- **TASK TO CARRY OUT**
For every record, give an exact copy that has no pictures in it.

- **EXERCISE MATERIAL**
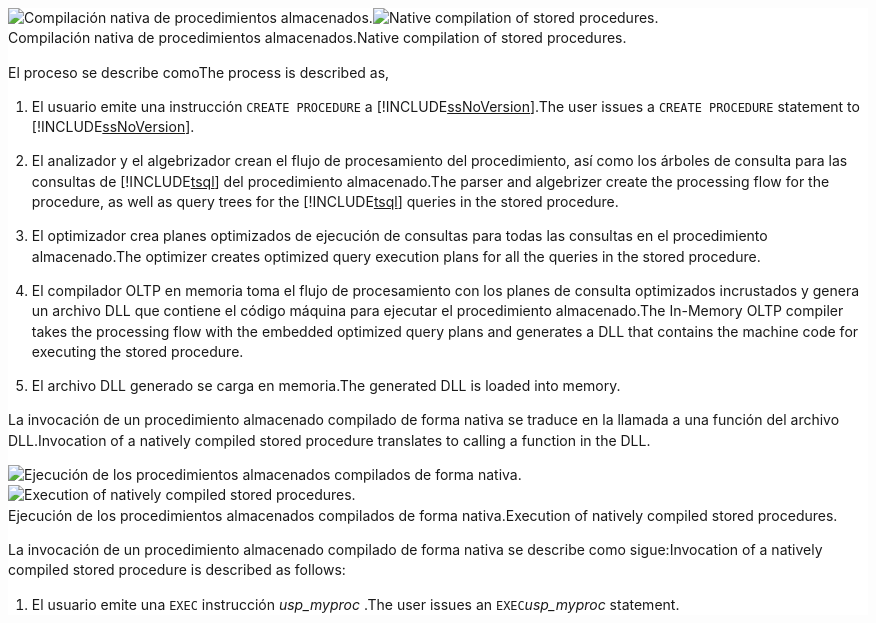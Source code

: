  <span data-ttu-id="bb997-209">![Compilación nativa de procedimientos almacenados.](../../database-engine/media/hekaton-query-plan-6.gif "Compilación nativa de procedimientos almacenados.")</span><span class="sxs-lookup"><span data-stu-id="bb997-209">![Native compilation of stored procedures.](../../database-engine/media/hekaton-query-plan-6.gif "Native compilation of stored procedures.")</span></span>  
<span data-ttu-id="bb997-210">Compilación nativa de procedimientos almacenados.</span><span class="sxs-lookup"><span data-stu-id="bb997-210">Native compilation of stored procedures.</span></span>  
  
 <span data-ttu-id="bb997-211">El proceso se describe como</span><span class="sxs-lookup"><span data-stu-id="bb997-211">The process is described as,</span></span>  
  
1.  <span data-ttu-id="bb997-212">El usuario emite una instrucción `CREATE PROCEDURE` a [!INCLUDE[ssNoVersion](../../../includes/ssnoversion-md.md)].</span><span class="sxs-lookup"><span data-stu-id="bb997-212">The user issues a `CREATE PROCEDURE` statement to [!INCLUDE[ssNoVersion](../../../includes/ssnoversion-md.md)].</span></span>  
  
2.  <span data-ttu-id="bb997-213">El analizador y el algebrizador crean el flujo de procesamiento del procedimiento, así como los árboles de consulta para las consultas de [!INCLUDE[tsql](../../../includes/tsql-md.md)] del procedimiento almacenado.</span><span class="sxs-lookup"><span data-stu-id="bb997-213">The parser and algebrizer create the processing flow for the procedure, as well as query trees for the [!INCLUDE[tsql](../../../includes/tsql-md.md)] queries in the stored procedure.</span></span>  
  
3.  <span data-ttu-id="bb997-214">El optimizador crea planes optimizados de ejecución de consultas para todas las consultas en el procedimiento almacenado.</span><span class="sxs-lookup"><span data-stu-id="bb997-214">The optimizer creates optimized query execution plans for all the queries in the stored procedure.</span></span>  
  
4.  <span data-ttu-id="bb997-215">El compilador OLTP en memoria toma el flujo de procesamiento con los planes de consulta optimizados incrustados y genera un archivo DLL que contiene el código máquina para ejecutar el procedimiento almacenado.</span><span class="sxs-lookup"><span data-stu-id="bb997-215">The In-Memory OLTP compiler takes the processing flow with the embedded optimized query plans and generates a DLL that contains the machine code for executing the stored procedure.</span></span>  
  
5.  <span data-ttu-id="bb997-216">El archivo DLL generado se carga en memoria.</span><span class="sxs-lookup"><span data-stu-id="bb997-216">The generated DLL is loaded into memory.</span></span>  
  
 <span data-ttu-id="bb997-217">La invocación de un procedimiento almacenado compilado de forma nativa se traduce en la llamada a una función del archivo DLL.</span><span class="sxs-lookup"><span data-stu-id="bb997-217">Invocation of a natively compiled stored procedure translates to calling a function in the DLL.</span></span>  
  
 <span data-ttu-id="bb997-218">![Ejecución de los procedimientos almacenados compilados de forma nativa.](../../database-engine/media/hekaton-query-plan-7.gif "Ejecución de los procedimientos almacenados compilados de forma nativa.")</span><span class="sxs-lookup"><span data-stu-id="bb997-218">![Execution of natively compiled stored procedures.](../../database-engine/media/hekaton-query-plan-7.gif "Execution of natively compiled stored procedures.")</span></span>  
<span data-ttu-id="bb997-219">Ejecución de los procedimientos almacenados compilados de forma nativa.</span><span class="sxs-lookup"><span data-stu-id="bb997-219">Execution of natively compiled stored procedures.</span></span>  
  
 <span data-ttu-id="bb997-220">La invocación de un procedimiento almacenado compilado de forma nativa se describe como sigue:</span><span class="sxs-lookup"><span data-stu-id="bb997-220">Invocation of a natively compiled stored procedure is described as follows:</span></span>  
  
1.  <span data-ttu-id="bb997-221">El usuario emite una `EXEC` instrucción *usp_myproc* .</span><span class="sxs-lookup"><span data-stu-id="bb997-221">The user issues an `EXEC`*usp_myproc* statement.</span></span>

- **YOUR SOLUTION**
Source code

:  <span data-ttu-id="bb997-209">![Compilación nativa de procedimientos almacenados.](../../database-engine/media/hekaton-query-plan-6.gif "Compilación nativa de procedimientos almacenados.")</span><span class="sxs-lookup"><span data-stu-id="bb997-209">![Native compilation of stored procedures.](../../database-engine/media/hekaton-query-plan-6.gif "Native compilation of stored procedures.")</span></span>  
<span data-ttu-id="bb997-210">Compilación nativa de procedimientos almacenados.</span><span class="sxs-lookup"><span data-stu-id="bb997-210">Native compilation of stored procedures.</span></span>  
  
 <span data-ttu-id="bb997-211">El proceso se describe como</span><span class="sxs-lookup"><span data-stu-id="bb997-211">The process is described as,</span></span>  
  
1.  <span data-ttu-id="bb997-212">El usuario emite una instrucción `CREATE PROCEDURE` a [!INCLUDE[ssNoVersion](../../../includes/ssnoversion-md.md)].</span><span class="sxs-lookup"><span data-stu-id="bb997-212">The user issues a `CREATE PROCEDURE` statement to [!INCLUDE[ssNoVersion](../../../includes/ssnoversion-md.md)].</span></span>  
  
2.  <span data-ttu-id="bb997-213">El analizador y el algebrizador crean el flujo de procesamiento del procedimiento, así como los árboles de consulta para las consultas de [!INCLUDE[tsql](../../../includes/tsql-md.md)] del procedimiento almacenado.</span><span class="sxs-lookup"><span data-stu-id="bb997-213">The parser and algebrizer create the processing flow for the procedure, as well as query trees for the [!INCLUDE[tsql](../../../includes/tsql-md.md)] queries in the stored procedure.</span></span>  
  
3.  <span data-ttu-id="bb997-214">El optimizador crea planes optimizados de ejecución de consultas para todas las consultas en el procedimiento almacenado.</span><span class="sxs-lookup"><span data-stu-id="bb997-214">The optimizer creates optimized query execution plans for all the queries in the stored procedure.</span></span>  
  
4.  <span data-ttu-id="bb997-215">El compilador OLTP en memoria toma el flujo de procesamiento con los planes de consulta optimizados incrustados y genera un archivo DLL que contiene el código máquina para ejecutar el procedimiento almacenado.</span><span class="sxs-lookup"><span data-stu-id="bb997-215">The In-Memory OLTP compiler takes the processing flow with the embedded optimized query plans and generates a DLL that contains the machine code for executing the stored procedure.</span></span>  
  
5.  <span data-ttu-id="bb997-216">El archivo DLL generado se carga en memoria.</span><span class="sxs-lookup"><span data-stu-id="bb997-216">The generated DLL is loaded into memory.</span></span>  
  
 <span data-ttu-id="bb997-217">La invocación de un procedimiento almacenado compilado de forma nativa se traduce en la llamada a una función del archivo DLL.</span><span class="sxs-lookup"><span data-stu-id="bb997-217">Invocation of a natively compiled stored procedure translates to calling a function in the DLL.</span></span>  
  
 <span data-ttu-id="bb997-218">![Ejecución de los procedimientos almacenados compilados de forma nativa.](../../database-engine/media/hekaton-query-plan-7.gif "Ejecución de los procedimientos almacenados compilados de forma nativa.")</span><span class="sxs-lookup"><span data-stu-id="bb997-218">![Execution of natively compiled stored procedures.](../../database-engine/media/hekaton-query-plan-7.gif "Execution of natively compiled stored procedures.")</span></span>  
<span data-ttu-id="bb997-219">Ejecución de los procedimientos almacenados compilados de forma nativa.</span><span class="sxs-lookup"><span data-stu-id="bb997-219">Execution of natively compiled stored procedures.</span></span>  
  
 <span data-ttu-id="bb997-220">La invocación de un procedimiento almacenado compilado de forma nativa se describe como sigue:</span><span class="sxs-lookup"><span data-stu-id="bb997-220">Invocation of a natively compiled stored procedure is described as follows:</span></span>  
  
1.  <span data-ttu-id="bb997-221">El usuario emite una `EXEC` instrucción *usp_myproc* .</span><span class="sxs-lookup"><span data-stu-id="bb997-221">The user issues an `EXEC`*usp_myproc* statement.</span></span>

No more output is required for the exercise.